Who still buys second hand?
When my family first moved to Canada, my parents couldn’t afford many new purchases. I remember visiting New to You, a program for gently used second hand clothing, at the local community center. As my family became more financially established, we progressed from trips to the community center to afternoons perusing through Value Village.
From community programs to garage sales and thrift stores, the second hand economy no longer serves only to support struggling families. According to Kijiji’s latest Second-Hand Economy Index, nearly 70% of Canadians have bought or sold second-hand goods.
The report identifies the highest intensity users or “heavy” second-hand consumer represented by households with an income of more than $160,000 and those with a considerable amount of money to save each month.
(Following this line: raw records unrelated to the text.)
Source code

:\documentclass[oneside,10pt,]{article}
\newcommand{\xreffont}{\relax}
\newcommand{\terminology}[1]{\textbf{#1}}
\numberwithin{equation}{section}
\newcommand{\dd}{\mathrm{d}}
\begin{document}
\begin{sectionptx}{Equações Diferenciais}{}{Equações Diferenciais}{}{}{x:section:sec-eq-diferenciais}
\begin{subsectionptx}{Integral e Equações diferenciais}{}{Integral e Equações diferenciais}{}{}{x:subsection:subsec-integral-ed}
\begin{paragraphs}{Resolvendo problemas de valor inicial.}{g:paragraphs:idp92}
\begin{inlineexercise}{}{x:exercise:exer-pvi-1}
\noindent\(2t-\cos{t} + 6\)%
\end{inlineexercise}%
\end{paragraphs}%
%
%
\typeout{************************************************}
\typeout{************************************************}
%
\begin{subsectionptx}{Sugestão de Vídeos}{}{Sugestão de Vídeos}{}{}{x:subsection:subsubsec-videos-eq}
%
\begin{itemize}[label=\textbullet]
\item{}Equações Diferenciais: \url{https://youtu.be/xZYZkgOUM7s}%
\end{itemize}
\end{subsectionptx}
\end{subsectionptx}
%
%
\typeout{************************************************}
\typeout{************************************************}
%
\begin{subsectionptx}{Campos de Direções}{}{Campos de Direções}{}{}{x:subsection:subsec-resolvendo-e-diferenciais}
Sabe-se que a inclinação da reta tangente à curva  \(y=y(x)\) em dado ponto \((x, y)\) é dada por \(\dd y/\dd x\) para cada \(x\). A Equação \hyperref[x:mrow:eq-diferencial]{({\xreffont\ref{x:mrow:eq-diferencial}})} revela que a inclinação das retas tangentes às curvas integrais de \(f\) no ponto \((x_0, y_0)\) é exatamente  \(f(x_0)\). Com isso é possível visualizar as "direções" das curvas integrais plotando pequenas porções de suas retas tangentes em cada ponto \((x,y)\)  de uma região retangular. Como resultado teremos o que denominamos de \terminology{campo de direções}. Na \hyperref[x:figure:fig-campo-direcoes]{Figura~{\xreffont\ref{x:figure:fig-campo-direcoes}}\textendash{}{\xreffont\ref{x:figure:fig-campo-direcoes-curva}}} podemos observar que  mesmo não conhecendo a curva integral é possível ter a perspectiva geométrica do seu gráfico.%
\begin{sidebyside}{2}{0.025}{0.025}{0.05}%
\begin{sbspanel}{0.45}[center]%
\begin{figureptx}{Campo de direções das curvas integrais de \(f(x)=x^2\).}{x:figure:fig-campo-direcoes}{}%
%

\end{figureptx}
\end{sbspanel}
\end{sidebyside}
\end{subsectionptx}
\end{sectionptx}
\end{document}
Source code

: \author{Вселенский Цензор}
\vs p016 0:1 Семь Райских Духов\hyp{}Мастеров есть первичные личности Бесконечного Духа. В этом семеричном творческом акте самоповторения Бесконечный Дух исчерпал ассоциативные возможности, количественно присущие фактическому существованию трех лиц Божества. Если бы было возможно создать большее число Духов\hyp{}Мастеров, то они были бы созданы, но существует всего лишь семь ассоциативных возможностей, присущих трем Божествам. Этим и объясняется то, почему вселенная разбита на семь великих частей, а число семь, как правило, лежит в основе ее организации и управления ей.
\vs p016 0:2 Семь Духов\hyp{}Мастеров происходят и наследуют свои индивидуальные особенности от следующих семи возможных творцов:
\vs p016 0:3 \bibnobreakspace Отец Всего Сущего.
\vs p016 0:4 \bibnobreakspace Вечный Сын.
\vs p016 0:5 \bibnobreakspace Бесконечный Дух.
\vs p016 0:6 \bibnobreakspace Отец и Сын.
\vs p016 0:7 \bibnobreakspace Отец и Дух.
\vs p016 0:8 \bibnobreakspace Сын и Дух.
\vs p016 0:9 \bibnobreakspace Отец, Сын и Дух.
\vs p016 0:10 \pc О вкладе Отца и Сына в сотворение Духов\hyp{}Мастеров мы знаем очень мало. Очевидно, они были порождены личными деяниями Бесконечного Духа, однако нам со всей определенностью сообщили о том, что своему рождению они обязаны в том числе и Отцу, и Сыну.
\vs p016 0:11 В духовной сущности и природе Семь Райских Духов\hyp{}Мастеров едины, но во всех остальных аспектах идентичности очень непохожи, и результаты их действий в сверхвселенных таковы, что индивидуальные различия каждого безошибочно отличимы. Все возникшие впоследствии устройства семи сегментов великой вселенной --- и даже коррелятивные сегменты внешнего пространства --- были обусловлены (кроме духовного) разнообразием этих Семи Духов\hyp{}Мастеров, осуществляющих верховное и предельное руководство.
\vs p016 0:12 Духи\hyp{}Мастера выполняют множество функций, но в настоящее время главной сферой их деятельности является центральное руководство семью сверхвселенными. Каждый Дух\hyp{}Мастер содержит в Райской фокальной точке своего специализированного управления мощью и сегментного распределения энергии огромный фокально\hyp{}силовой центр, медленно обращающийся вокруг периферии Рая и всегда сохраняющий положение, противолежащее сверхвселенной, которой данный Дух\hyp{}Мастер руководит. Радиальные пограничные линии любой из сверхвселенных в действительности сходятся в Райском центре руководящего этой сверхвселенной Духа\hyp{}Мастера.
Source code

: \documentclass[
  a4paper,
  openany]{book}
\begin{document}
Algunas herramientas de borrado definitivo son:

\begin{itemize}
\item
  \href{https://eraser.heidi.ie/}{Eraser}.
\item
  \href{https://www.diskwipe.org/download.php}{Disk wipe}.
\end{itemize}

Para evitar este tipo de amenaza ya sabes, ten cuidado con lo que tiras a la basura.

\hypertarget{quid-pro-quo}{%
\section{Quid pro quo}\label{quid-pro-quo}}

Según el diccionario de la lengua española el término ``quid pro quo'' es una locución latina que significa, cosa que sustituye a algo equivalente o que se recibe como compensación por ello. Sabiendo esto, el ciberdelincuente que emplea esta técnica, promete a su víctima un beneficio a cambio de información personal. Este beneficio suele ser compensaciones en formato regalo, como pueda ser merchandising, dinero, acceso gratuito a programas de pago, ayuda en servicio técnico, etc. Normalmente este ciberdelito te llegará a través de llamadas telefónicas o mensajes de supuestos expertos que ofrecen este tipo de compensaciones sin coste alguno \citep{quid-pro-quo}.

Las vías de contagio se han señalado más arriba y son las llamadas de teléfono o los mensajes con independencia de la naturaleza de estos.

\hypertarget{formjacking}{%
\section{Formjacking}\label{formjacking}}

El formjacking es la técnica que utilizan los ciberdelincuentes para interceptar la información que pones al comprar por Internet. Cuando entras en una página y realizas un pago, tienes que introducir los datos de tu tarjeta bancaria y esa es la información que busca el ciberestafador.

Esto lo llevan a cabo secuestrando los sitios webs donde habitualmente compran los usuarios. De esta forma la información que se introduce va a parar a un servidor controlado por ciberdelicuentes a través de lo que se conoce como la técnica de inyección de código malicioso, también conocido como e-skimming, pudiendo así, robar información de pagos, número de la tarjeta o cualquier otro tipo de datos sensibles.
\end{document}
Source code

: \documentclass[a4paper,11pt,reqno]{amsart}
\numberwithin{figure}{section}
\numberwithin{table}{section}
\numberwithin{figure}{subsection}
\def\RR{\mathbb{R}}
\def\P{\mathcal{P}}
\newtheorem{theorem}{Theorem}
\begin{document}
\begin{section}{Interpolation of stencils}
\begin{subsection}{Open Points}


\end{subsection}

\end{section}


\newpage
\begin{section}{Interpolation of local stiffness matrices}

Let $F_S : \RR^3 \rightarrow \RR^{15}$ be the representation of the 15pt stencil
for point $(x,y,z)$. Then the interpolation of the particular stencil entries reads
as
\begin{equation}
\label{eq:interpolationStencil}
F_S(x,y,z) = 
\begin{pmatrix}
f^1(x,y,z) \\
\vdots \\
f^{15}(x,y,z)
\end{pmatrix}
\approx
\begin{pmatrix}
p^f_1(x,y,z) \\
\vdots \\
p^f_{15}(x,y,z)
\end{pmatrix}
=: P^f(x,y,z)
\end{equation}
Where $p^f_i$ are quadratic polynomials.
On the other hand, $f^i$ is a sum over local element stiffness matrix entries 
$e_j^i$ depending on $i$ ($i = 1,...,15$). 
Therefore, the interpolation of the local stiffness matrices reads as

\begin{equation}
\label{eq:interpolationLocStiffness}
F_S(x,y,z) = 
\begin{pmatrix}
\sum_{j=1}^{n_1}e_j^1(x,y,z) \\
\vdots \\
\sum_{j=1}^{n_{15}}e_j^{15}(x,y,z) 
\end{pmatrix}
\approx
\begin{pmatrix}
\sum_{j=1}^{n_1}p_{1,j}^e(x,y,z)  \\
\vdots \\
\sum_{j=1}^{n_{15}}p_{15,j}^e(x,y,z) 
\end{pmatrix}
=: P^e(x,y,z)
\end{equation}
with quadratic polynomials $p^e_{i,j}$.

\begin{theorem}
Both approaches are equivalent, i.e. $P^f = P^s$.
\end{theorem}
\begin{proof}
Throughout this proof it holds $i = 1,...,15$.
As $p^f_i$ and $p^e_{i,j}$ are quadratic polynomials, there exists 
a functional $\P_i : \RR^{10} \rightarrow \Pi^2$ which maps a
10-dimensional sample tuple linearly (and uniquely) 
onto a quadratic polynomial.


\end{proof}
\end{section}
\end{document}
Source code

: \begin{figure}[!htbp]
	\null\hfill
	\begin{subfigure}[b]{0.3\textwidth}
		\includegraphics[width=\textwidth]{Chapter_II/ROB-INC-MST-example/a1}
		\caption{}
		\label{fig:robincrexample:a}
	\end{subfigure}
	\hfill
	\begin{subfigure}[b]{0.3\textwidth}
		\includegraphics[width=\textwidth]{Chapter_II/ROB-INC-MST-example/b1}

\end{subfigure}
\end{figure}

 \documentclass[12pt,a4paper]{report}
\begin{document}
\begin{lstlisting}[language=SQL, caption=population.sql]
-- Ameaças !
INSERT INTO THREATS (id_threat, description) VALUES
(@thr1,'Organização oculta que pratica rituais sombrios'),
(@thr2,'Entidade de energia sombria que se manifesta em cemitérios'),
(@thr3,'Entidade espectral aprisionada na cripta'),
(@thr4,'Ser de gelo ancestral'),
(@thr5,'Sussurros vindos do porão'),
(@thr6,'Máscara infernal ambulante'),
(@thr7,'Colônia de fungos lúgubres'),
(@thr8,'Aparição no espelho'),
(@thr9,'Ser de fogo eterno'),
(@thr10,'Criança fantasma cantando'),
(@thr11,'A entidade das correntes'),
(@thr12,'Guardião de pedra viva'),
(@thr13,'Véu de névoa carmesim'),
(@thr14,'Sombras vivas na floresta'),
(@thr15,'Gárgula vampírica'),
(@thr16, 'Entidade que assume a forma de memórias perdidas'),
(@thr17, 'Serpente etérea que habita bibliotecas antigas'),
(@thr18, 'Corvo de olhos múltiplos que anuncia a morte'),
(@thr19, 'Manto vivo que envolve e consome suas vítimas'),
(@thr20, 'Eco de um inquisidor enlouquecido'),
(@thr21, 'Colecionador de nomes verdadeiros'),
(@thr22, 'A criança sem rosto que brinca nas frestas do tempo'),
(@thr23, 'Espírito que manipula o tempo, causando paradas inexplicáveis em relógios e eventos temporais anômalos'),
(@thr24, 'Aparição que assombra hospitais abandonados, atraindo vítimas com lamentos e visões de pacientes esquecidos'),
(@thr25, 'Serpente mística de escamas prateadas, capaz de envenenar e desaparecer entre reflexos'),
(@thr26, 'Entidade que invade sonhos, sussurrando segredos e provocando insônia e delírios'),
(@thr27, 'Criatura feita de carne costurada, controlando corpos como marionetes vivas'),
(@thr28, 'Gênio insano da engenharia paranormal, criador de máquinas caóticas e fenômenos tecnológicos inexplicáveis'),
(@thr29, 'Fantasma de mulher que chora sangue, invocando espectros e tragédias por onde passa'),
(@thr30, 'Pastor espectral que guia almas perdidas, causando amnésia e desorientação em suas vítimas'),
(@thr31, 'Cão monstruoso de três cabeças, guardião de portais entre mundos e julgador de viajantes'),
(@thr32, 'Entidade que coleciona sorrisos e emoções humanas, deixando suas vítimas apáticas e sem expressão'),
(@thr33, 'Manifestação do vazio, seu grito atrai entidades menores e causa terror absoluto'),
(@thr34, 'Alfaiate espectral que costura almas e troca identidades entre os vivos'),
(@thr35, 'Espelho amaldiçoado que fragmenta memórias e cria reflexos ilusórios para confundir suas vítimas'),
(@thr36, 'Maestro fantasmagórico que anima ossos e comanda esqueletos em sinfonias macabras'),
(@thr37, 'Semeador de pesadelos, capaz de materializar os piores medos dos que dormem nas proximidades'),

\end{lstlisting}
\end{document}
They have a secret they’re not telling you- buying second perpetuates a higher standard of living.
If you’re not already taking advantage of the second-hand economy, here’s why you should be.
The Price is Right
There’s a clear cost advantage to buying second hand over buying new. The study found that Canadians saved an average of $480 annually when buying used. The deals are just waiting to be found in this second-hand economy.
We had been eyeing the Stokke Tripp Trapp for our little one to join us at the dinner table but couldn’t justify an insane MSRP of $329+tax. With a little patience, we ended up picking one up on Kijiji for $150. It was in such good shape that it was indistinguishable from one brand new. At over 50% off (don’t forget the taxes), it was a no brainer.
Simplify your life.
One man’s “trash” is another man’s treasure- as the saying goes. The study found that Canadians earn an average of $883 from personal items sold, with 70% motivated by the practical aspiration to get rid of things no longer in use. Last year, I made $730 off stuff we didn’t need. In the last week alone, I sold an old board game and a PS3 title from 2013 for a cool $50. Treasure, indeed.
When you have to buy new
Beyond the saving and earning potential, selling used can help to subsidize the cost of new purchases. I sold our entry level DSLR for an upgraded model with HD video when older brother was born. When little sister came along, we sold the zoom lens and replaced it with one capable of better low light performance. Leveraging existing items will serve to reduce the cost of upgrading.
Why we buy second hand
A substantial portion of our purchases are made second hand but not because we can’t afford to buy new. We simply can’t justify the paying the full Manufacturer Suggested Retail Price. We weigh the underlying value of new products against their contribution to improving our livelihood. If the value of a new product falls short of its impact on our well-being, we’ll look around and buy used instead.
Our children grow like weeds. We often find ourselves dressing them in ¾ length shirts and capris. At the rate they outgrow their clothes, it doesn’t make much sense to keep buying them new – especially when a new pair of jeans can run upwards of $40. Mud, stains and an afternoon at the park can make short work of any outfit. Buying used at a cost of anywhere between $2-5 per item, borrowing or taking advantage of hand-me-downs keeps more money in our pocket.
The Last Word
It seems a little counter-intuitive, but the Kijiji’s Second Hand Economy index shows buying second hand perpetuates a better standard of living. An average $480 saved paired with $883 sold, adds up to over $1200 in accumulated wealth that can be used either to soften the burden of new purchases or be put to better use elsewhere. Buying used no longer carries the same low income stigma it might have once provoked. Second hand purchases are a fundamental stepping stone towards building lasting wealth and stability.